JOURNAL DE PRINTEMPS de YVES-WILLIAM DELZENNE (Samsa) / Une lecture de Jean-Pierre LEGRAND

Yves-William Delzenne est né il y a près de trois quarts de siècle, dans une chambre du palace Métropole à Bruxelles.

Dès l’enfance, il côtoie des célébrités des arts ou de la politique et fréquente les salons. Je suis né à la campagne une décade plus tard et j’ai vécu mes premières années dans une maison sans salle de bain ni frigo. Ma famille recevait peu et je passais mes dimanches après-midi à regarder des Laurel et Hardy chez une voisine qui, bien que logée très pauvrement, possédait l’une de premières télévisions du quartier. Pourtant, dès les premières pages, je me suis retrouvé dans ce très beau texte : comme son auteur – il vit un jour, près du beffroi de Tournai, une femme plonger à genoux devant un vieil et gras  évêque et embrasser son énorme anneau annulaire -, mais dans un autre genre, j’ai vécu des scènes « qu’on considèrerait aujourd’hui d’un autre âge, bien plus ancien que celui de mon enfance ». 

Cet ouvrage finement ciselé a été rédigé durant le premier confinement passé à Ostende, en compagnie de la femme aimée. Les souvenirs affleurent sans chronologie précise, au gré des pensées et des associations qu’elles provoquent : comme pris dans le halo d’un songe éveillé, surgit une suite d’instantanés ; moins « un peu de temps à l’état pur »  que sa couleur ou sa texture.
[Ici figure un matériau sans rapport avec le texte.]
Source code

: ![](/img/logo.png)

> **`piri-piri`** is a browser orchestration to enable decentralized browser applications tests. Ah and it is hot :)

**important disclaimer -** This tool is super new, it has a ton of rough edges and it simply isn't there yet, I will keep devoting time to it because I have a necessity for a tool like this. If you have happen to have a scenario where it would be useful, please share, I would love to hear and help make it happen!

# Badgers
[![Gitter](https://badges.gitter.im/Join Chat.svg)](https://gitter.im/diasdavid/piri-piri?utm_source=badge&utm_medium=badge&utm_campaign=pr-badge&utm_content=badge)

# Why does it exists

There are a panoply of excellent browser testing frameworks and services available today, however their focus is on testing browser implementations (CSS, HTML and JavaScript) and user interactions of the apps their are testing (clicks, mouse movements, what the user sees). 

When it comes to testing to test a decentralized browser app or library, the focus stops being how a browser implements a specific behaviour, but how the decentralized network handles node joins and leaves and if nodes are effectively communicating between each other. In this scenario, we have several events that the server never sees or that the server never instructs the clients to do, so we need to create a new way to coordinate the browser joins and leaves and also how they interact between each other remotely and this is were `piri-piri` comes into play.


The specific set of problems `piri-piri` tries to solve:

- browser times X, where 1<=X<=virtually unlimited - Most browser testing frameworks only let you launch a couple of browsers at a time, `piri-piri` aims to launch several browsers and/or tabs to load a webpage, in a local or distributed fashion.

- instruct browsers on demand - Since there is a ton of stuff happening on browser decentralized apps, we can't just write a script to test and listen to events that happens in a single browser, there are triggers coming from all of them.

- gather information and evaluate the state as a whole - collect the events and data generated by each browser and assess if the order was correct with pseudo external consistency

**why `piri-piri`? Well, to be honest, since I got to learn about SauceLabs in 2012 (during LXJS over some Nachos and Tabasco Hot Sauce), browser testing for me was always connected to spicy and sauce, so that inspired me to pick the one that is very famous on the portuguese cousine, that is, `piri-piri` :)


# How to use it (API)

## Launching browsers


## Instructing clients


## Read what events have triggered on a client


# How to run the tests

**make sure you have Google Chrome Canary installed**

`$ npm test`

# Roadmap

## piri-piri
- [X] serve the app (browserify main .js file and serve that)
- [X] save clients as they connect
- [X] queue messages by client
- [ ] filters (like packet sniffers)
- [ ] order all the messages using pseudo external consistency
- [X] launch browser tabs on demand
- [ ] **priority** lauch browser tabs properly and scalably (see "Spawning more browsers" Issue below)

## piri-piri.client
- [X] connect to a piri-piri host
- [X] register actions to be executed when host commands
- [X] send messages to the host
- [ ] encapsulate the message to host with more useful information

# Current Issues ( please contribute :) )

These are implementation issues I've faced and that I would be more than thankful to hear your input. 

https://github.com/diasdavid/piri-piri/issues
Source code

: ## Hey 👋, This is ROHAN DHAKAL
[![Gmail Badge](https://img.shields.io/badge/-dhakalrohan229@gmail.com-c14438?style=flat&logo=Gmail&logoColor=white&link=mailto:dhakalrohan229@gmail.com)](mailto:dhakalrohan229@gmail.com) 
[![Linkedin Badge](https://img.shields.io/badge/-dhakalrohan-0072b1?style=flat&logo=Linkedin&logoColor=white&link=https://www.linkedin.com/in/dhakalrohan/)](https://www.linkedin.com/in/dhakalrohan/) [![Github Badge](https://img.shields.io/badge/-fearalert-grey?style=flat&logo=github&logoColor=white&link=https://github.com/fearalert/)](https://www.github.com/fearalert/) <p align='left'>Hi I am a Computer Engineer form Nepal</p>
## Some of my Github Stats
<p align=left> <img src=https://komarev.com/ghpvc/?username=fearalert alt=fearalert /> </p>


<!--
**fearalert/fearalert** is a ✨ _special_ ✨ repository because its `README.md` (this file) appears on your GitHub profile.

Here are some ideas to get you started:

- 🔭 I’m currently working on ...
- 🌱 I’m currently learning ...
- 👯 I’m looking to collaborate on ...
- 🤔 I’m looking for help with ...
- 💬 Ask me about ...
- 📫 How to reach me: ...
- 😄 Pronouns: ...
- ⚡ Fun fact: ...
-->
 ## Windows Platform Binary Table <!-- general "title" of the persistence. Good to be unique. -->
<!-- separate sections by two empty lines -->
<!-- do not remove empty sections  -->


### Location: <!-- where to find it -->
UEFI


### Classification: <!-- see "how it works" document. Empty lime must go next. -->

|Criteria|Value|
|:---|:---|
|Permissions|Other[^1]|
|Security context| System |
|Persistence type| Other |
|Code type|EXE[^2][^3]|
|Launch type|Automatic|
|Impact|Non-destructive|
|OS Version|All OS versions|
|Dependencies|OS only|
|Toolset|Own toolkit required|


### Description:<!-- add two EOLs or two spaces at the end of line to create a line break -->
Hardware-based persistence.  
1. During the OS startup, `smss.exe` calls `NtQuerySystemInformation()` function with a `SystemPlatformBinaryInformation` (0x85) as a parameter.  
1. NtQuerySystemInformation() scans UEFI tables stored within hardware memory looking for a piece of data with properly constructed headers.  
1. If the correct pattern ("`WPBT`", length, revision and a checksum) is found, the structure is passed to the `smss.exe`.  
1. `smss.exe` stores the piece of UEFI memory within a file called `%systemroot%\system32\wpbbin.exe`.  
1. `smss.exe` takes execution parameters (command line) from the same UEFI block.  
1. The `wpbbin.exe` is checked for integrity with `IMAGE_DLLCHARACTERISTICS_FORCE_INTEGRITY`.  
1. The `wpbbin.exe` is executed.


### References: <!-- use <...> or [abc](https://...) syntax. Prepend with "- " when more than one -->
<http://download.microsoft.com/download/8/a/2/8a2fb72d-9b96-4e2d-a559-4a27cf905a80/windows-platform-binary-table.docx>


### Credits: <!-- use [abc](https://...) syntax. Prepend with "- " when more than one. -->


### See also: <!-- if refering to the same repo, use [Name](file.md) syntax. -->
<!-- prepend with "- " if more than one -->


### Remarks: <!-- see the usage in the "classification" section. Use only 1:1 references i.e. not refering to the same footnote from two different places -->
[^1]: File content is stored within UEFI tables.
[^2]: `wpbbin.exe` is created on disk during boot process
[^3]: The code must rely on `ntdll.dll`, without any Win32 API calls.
Journal de printemps raconte l’art de vivre d’une époque dont les sortilèges d’une écriture diamantine semblent avoir retenu les derniers soleils. Certes la lumière embellissante de la nostalgie baigne doucement ce monde révolu mais comment nier que se soit progressivement perdue la seule élégance véritable, « celle d’avoir le temps et de le prendre délicieusement ».
Nous suivons donc ce  jeune homme fashionable, blond, très « Ralph Lauren » dans son blazer sombre à boutons dorés et pantalon gris, accompagné de son épouse à la beauté intemporelle, cheveux crantés et tailleur France Andrevie, déguster un capuccino au Café Mozart de Vienne ou prendre le thé de cinq heures au Brown’s Hotel de Londres.
Nous les retrouvons à l’opéra, grande passion de l’auteur : moment d’évoquer Montserrat Caballé, corps énorme et voix de jeune femme angélique ou encore la lumineuse Elizabeth Schwarzkopf dont la splendeur du chant si proche de la souffrance donne « comme le plaisir de la chair, une idée de la mort soudain plus belle que la vie ». Esthétisme de privilégié, dira-t-on… Sans doute mais sérieux antidote à la vulgarité envahissante du tourisme de masse si « bien » incarnée par ces hideux paquebots géants accostant au pied de la place Saint Marc. Un soupçon d’élitisme? Peut-être, mais un élitisme « ouvert »  même si trop déterministe à mon goût: « Il existe un mur, ce mur protège les Lieder de Schubert, les Filles de feu de Nerval, les Quatuors de Beethoven, le Côté de Guermantes de Proust et le quintette de Franck (…). Certains hommes sont nés à l’abri de ce mur ; d’autres en face, en compagnie plus fruste. Certains savent que tout l’esprit du monde est préservé derrière ce mur et qu’un mur de cette sorte se traverse comme de l’eau. Une eau pure et désaltérante ». Ce qui fait l’esprit du monde se discute mais ce mur d’eau pure et désaltérante existe bel et bien : ce livre est une invitation à le franchir.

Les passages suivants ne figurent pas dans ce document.